In February this year, businessman Leonet Anderson said the COVID-19 pandemic was driving up the cost of manufacturing and shipping and consumers should brace for increased prices.
Anderson, the owner of General Hardware Supplies in Arnos Vale is still of that view but said on Wednesday this week that the problem is bigger than he expected.
“I would say that what is happening now is way beyond my expectations from February,” Anderson said during “The Press Room” programme on Wednesday hosted by Chanolde Munroe.
Anderson was a member of the panel along with Professor Justin Robinson, a senior lecturer in management, and Dean of the Faculty of Social Sciences at The University of the West Indies (UWI); and Dr Jules Ferdinand of the OSV Group.
The programme, a product of Interactive Media limited discussed the disruptions to the global supply chain and the effects this is having on businesses and the cost of living in St Vincent and the Grenadines (SVG).
Anderson said when he raised the issue of increased prices and shipping issues back in February, it was mainly because of the feedback he was getting from his suppliers in the United States of America (USA) who said it was because of COVID-19, and many persons were out of work.
Anderson said he was told then that when someone tested positive for COVID-19 in a factory, the entire production facility was closed and had to be sanitised and restarted, so factories were losing a lot of time and workers.
“Initially there was a short fall of goods because of low production, but now, especially for goods from the Eastern Countries and Brazil…those prices have more or less doubled and the report and feedback from suppliers is that this isn’t going anywhere right now and this is going to be here maybe until the end of 2022,” Anderson said.
He said its taking three times as long to ship goods and the cost of freight has tripled.
Professor Justin Robinson said there has been a disruption in the global supply chain and one of the issues is that there is a shortage of shipping containers.
An online report claims that ports in China are continuing to export goods in containers in strong numbers, but there are hardly imports, meaning that the containers are only being returned in small quantities.
Professor Robinson said he believes this is an issue and noted that global supply chains are important for island nations as goods that cannot be produce domestically have to come in by ship or plane.

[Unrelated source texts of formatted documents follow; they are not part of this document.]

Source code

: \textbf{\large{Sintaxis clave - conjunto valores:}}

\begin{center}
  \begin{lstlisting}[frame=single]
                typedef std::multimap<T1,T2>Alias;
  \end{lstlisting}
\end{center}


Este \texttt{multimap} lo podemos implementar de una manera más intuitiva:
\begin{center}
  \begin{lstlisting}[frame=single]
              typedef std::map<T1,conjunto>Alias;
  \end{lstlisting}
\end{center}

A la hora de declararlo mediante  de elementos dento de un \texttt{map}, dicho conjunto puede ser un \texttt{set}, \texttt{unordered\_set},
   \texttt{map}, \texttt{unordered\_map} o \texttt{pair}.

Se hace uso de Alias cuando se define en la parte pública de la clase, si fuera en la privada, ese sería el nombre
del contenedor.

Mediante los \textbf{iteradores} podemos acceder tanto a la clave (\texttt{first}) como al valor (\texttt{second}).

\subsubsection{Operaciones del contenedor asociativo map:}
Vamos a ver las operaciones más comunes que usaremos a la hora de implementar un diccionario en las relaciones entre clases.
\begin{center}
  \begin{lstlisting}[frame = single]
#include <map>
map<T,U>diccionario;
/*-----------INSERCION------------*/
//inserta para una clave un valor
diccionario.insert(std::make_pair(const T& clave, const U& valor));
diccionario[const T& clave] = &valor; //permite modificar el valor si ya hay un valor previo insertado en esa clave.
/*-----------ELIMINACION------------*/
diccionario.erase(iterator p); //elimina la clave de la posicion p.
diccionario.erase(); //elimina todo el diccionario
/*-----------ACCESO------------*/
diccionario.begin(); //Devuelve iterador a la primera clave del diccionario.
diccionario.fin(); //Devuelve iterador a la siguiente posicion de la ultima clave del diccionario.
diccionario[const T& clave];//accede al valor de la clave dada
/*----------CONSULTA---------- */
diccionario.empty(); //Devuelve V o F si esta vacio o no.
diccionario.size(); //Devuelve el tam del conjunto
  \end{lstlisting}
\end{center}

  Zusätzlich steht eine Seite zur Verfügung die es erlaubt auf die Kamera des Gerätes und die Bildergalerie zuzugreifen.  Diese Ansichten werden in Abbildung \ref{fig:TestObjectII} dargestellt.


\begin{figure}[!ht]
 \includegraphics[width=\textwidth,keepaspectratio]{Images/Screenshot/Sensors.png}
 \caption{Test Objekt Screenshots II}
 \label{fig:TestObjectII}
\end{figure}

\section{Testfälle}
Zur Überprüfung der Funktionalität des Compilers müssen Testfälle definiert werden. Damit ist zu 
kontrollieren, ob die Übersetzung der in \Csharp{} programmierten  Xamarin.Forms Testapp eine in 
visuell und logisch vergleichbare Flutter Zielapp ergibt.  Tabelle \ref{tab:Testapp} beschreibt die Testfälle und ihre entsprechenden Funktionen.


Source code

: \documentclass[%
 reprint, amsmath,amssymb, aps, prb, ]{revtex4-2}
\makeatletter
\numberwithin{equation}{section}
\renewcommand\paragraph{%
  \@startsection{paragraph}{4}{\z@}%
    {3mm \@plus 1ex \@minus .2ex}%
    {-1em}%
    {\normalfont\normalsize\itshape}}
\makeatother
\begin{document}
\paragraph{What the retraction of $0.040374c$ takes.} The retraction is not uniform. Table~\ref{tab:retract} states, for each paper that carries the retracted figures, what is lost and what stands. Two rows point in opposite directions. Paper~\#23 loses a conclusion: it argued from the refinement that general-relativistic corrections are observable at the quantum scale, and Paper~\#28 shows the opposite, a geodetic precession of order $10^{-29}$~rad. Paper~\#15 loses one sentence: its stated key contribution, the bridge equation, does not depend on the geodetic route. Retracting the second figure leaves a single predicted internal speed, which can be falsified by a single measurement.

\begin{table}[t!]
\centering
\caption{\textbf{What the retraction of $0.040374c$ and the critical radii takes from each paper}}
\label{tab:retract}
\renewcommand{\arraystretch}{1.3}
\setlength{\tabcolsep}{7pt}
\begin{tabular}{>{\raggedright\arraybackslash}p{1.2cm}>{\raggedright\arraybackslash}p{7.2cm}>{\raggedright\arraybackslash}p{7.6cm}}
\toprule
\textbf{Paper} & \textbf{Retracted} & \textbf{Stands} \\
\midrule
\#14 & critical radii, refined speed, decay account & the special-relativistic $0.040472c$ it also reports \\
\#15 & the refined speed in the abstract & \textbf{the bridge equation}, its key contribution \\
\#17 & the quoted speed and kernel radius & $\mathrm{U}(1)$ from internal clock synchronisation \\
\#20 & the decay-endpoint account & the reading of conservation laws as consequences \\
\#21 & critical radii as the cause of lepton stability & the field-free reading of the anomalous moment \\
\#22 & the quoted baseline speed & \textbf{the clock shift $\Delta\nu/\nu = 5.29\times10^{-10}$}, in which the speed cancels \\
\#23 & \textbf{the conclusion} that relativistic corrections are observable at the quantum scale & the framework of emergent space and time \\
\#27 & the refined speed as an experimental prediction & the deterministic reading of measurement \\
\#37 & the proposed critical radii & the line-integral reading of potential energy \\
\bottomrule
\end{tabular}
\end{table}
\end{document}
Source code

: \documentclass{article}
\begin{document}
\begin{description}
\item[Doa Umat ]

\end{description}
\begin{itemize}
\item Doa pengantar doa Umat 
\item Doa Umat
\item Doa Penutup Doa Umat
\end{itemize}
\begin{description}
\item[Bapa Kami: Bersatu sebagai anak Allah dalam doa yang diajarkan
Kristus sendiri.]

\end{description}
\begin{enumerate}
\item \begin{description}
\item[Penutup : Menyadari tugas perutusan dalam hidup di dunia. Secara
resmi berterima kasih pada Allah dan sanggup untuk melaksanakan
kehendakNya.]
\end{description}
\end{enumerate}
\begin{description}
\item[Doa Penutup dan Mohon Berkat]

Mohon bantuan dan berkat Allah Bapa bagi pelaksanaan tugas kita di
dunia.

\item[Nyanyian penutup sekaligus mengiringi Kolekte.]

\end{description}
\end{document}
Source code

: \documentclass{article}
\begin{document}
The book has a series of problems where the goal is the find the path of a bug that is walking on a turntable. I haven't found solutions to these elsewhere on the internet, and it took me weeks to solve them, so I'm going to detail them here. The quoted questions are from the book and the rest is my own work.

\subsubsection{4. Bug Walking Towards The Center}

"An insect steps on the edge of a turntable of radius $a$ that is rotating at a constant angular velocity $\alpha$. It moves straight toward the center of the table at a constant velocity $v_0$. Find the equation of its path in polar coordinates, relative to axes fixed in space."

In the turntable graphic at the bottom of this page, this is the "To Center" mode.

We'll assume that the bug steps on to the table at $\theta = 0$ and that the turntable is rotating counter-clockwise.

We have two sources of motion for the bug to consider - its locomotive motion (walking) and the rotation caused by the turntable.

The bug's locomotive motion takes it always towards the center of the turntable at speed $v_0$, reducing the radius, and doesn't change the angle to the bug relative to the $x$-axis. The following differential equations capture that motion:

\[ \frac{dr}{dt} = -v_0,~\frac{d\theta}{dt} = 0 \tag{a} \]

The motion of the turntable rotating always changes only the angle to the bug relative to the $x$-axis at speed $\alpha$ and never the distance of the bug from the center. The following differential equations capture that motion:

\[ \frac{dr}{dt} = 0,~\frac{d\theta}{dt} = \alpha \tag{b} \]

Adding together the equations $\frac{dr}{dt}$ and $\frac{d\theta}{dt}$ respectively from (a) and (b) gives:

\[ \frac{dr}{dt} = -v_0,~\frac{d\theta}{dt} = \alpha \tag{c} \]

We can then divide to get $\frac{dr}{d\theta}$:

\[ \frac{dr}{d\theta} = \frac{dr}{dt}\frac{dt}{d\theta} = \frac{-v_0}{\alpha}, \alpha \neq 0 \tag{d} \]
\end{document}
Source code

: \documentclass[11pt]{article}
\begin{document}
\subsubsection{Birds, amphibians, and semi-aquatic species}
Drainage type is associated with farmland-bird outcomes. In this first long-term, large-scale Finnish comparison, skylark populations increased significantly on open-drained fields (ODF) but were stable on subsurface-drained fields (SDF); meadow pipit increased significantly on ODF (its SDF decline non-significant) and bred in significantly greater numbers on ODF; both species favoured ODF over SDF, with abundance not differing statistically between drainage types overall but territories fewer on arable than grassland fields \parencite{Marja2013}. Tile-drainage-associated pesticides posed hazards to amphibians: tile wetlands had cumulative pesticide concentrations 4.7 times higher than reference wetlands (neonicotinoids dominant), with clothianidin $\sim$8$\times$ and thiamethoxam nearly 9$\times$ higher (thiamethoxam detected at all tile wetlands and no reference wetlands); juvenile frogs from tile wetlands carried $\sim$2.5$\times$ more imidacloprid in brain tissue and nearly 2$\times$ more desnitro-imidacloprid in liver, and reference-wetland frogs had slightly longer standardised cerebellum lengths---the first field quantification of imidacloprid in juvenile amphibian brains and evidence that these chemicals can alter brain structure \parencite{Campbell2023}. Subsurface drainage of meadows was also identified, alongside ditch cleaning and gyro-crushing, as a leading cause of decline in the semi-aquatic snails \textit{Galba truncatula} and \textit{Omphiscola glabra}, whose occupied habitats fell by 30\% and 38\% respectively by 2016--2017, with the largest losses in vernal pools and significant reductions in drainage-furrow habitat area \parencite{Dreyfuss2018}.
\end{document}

He said this means Small Islands States like St Vincent and the Grenadines (SVG), are vulnerable during disruptions and the quantities of any goods shipped will not justify special shipment arrangements; as well the nature of the economy means that there are no domestic substitutes for many goods, hence the impact of the disruptions will be greater.
But, Anderson charged that the increase in the price of goods is also being driven by something more sinister, that is, a move by the bigger shipping companies to drive up prices.
He said that in some areas, it is about basic supply and demand but noted, “if there is a shortage of workers, how come there is a shortage of containers?
Anderson said that a shortage of workers means fewer goods being produced but then persons turn around and say there are not enough containers to carry fewer goods.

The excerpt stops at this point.